## What to work on
The lines to copy are those holding the string "STRATADATA" in the entries below.

BEGIN Data extracts

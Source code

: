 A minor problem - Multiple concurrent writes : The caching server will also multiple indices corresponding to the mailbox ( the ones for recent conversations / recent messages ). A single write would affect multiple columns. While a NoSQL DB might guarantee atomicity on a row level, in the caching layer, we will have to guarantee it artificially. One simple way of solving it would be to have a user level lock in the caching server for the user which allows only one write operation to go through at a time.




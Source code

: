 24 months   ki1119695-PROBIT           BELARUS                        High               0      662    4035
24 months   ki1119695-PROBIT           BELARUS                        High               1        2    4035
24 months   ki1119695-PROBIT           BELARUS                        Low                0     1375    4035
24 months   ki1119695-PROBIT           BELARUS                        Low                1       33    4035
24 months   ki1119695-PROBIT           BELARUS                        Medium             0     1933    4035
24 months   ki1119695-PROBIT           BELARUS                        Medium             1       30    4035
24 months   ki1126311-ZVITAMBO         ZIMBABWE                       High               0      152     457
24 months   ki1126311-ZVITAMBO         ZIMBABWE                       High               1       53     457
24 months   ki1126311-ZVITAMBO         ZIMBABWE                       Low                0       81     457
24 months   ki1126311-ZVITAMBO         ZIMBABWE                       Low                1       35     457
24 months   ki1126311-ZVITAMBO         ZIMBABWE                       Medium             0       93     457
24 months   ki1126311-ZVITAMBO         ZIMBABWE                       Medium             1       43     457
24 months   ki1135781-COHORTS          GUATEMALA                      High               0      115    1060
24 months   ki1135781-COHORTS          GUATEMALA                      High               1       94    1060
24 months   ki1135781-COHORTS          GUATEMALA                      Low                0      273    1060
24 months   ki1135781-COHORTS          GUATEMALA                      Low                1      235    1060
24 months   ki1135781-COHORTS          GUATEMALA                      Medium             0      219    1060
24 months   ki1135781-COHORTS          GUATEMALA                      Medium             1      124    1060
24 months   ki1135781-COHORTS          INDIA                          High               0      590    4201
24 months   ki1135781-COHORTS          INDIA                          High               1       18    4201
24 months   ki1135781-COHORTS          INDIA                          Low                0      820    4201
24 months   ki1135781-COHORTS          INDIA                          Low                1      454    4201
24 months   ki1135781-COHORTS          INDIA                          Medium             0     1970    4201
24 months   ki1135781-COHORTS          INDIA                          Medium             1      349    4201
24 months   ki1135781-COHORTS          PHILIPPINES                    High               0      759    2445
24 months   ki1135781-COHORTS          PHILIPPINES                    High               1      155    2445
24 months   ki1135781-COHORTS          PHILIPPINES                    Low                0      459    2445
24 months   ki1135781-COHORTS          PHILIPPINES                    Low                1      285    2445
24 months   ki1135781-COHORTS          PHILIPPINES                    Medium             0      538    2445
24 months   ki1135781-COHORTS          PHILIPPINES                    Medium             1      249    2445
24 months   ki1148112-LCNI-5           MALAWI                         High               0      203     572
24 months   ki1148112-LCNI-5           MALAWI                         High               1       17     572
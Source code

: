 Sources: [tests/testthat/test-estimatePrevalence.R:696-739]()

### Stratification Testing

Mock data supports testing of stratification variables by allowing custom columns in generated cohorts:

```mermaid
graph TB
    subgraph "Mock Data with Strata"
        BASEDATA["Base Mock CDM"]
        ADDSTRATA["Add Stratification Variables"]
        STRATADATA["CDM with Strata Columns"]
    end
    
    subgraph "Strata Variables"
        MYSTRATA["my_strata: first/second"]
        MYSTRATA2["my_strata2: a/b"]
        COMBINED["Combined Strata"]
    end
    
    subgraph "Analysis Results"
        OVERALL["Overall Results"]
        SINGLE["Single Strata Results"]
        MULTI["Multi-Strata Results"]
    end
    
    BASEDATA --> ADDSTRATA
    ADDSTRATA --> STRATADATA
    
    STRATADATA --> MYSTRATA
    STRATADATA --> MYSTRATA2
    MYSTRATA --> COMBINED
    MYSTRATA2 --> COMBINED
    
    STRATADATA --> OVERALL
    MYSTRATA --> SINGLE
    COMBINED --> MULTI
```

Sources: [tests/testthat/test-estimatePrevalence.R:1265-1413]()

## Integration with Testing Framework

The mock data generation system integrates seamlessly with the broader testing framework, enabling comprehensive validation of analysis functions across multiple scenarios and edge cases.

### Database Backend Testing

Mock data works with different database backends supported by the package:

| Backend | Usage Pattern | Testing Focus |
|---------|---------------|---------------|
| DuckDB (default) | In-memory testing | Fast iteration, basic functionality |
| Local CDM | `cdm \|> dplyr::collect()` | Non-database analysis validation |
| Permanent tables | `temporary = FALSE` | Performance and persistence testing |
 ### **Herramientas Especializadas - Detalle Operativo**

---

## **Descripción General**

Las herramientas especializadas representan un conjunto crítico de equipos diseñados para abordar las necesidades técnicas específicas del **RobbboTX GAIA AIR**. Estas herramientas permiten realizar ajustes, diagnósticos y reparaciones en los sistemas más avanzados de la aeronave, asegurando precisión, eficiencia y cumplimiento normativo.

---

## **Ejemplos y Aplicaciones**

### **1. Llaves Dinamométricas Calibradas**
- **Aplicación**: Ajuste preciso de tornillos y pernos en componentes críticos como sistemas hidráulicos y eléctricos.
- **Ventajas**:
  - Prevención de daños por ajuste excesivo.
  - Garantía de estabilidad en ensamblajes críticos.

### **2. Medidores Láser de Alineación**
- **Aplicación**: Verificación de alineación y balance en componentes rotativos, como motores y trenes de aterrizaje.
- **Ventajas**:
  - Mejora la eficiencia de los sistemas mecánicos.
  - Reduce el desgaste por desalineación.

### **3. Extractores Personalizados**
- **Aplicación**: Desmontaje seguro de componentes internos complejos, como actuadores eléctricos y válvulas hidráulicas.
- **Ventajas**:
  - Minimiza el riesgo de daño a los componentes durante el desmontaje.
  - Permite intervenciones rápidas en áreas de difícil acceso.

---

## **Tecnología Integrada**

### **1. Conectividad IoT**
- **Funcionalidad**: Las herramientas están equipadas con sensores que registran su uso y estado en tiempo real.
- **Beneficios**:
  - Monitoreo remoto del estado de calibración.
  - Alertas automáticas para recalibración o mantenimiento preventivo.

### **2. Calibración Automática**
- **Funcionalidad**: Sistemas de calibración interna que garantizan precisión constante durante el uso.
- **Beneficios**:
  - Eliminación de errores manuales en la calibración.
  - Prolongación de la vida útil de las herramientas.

END Data extracts

## Answer to the exercise
        STRATADATA["CDM with Strata Columns"]
    ADDSTRATA --> STRATADATA
    STRATADATA --> MYSTRATA
    STRATADATA --> MYSTRATA2
    STRATADATA --> OVERALL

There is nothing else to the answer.